負傷者たちが廊下を埋め尽くし、治癒士や兵士、そして稼働可能なアンドロイドたちが懸命に治療を行っていた。
血に染まった顔で、それでも毅然と命令を飛ばすのは――王子アルサ。
槌音と戦の叫びが交錯する中、その声は揺るがなかった。
「東壁を強化しろ! 絶対にあのラインを越えさせるな!」
その隣では、マグノリアが即席の旗を掲げていた。
それには王国の紋章が描かれており、彼女の声は鐘のように澄み渡る。
「私たちは誰なのかを忘れないで! エクリプスだろうと、帝国だろうと、この大地は渡さない!」
一方、ドワーフのグレイオは、ひび割れた壁を見つめて顔をしかめていた。
「チッ……この壁はまだ保ってるが、次の直撃は持たんぞ。時間稼ぎが必要だ」
中央ホールでは、残されたアンドロイドたちが防衛の指揮を取っていた。
パールは手際よく魔導ライフルを再装填し、戦える兵士たちに次々と武器を手渡していく。
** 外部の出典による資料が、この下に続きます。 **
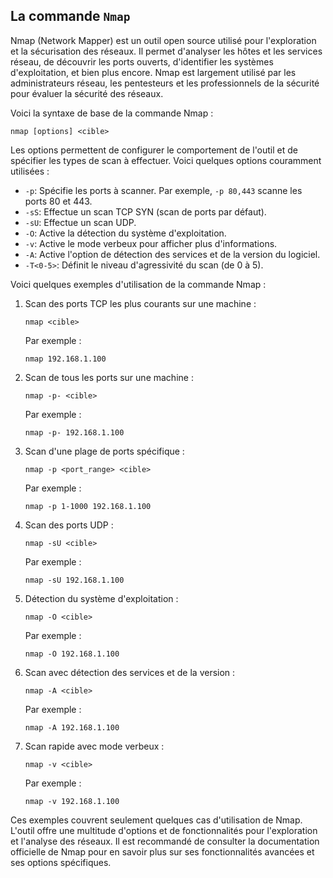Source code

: ## La commande `Nmap`

Nmap (Network Mapper) est un outil open source utilisé pour l'exploration et la sécurisation des réseaux. Il permet d'analyser les hôtes et les services réseau, de découvrir les ports ouverts, d'identifier les systèmes d'exploitation, et bien plus encore. Nmap est largement utilisé par les administrateurs réseau, les pentesteurs et les professionnels de la sécurité pour évaluer la sécurité des réseaux.

Voici la syntaxe de base de la commande Nmap :

```
nmap [options] <cible>
```

Les options permettent de configurer le comportement de l'outil et de spécifier les types de scan à effectuer. Voici quelques options couramment utilisées :

- `-p`: Spécifie les ports à scanner. Par exemple, `-p 80,443` scanne les ports 80 et 443.
- `-sS`: Effectue un scan TCP SYN (scan de ports par défaut).
- `-sU`: Effectue un scan UDP.
- `-O`: Active la détection du système d'exploitation.
- `-v`: Active le mode verbeux pour afficher plus d'informations.
- `-A`: Active l'option de détection des services et de la version du logiciel.
- `-T<0-5>`: Définit le niveau d'agressivité du scan (de 0 à 5).

Voici quelques exemples d'utilisation de la commande Nmap :

1. Scan des ports TCP les plus courants sur une machine :

   ```
   nmap <cible>
   ```

   Par exemple :
   ```
   nmap 192.168.1.100
   ```

2. Scan de tous les ports sur une machine :

   ```
   nmap -p- <cible>
   ```

   Par exemple :
   ```
   nmap -p- 192.168.1.100
   ```

3. Scan d'une plage de ports spécifique :

   ```
   nmap -p <port_range> <cible>
   ```

   Par exemple :
   ```
   nmap -p 1-1000 192.168.1.100
   ```

4. Scan des ports UDP :

   ```
   nmap -sU <cible>
   ```

   Par exemple :
   ```
   nmap -sU 192.168.1.100
   ```

5. Détection du système d'exploitation :

   ```
   nmap -O <cible>
   ```

   Par exemple :
   ```
   nmap -O 192.168.1.100
   ```

6. Scan avec détection des services et de la version :

   ```
   nmap -A <cible>
   ```

   Par exemple :
   ```
   nmap -A 192.168.1.100
   ```

7. Scan rapide avec mode verbeux :

   ```
   nmap -v <cible>
   ```

   Par exemple :
   ```
   nmap -v 192.168.1.100
   ```

Ces exemples couvrent seulement quelques cas d'utilisation de Nmap. L'outil offre une multitude d'options et de fonctionnalités pour l'exploration et l'analyse des réseaux. Il est recommandé de consulter la documentation officielle de Nmap pour en savoir plus sur ses fonctionnalités avancées et ses options spécifiques.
クリスタルは壊れた窓から射し込む光を受けて、紫の髪を煌めかせながらエネルギーの盾を展開。長距離射撃を遮断していた。
ヴィオラは老練な兵士のような冷静さで、塔内部の警戒巡回を編成し、侵入の可能性を徹底的に排除していた。
そして最前線には、ブルーナとハル――馬娘と狐娘が控えていた。
敵の突撃が始まれば、即座に迎撃へ跳び込む体勢を取っている。
そのとき――
司令室の床がかすかに振動した。
“エクリプス”が再び脈動し、闇の輝きが石壁を赤く染め始める。
アルサは奥歯を噛みしめた。
「もう一撃……それが来れば、塔は持たない」
マグノリアが振り返り、全員に向けて声を上げる。
「最後の一滴まで血を流しても、ここで踏みとどまるのよ! リュウガたちはきっと突破口を見つけてくれる。それまで――私たちが、この世界を支えるの!」
兵士たちは一斉に咆哮した。
ひび割れた壁に、誓いの声が反響する。
それは、決して退かぬ覚悟の音だった。
そして、戦火の轟音の中で――
ダイヤモンド・タワーはなおも輝いていた。
エクリプスすら、貫けぬ誇りの光で。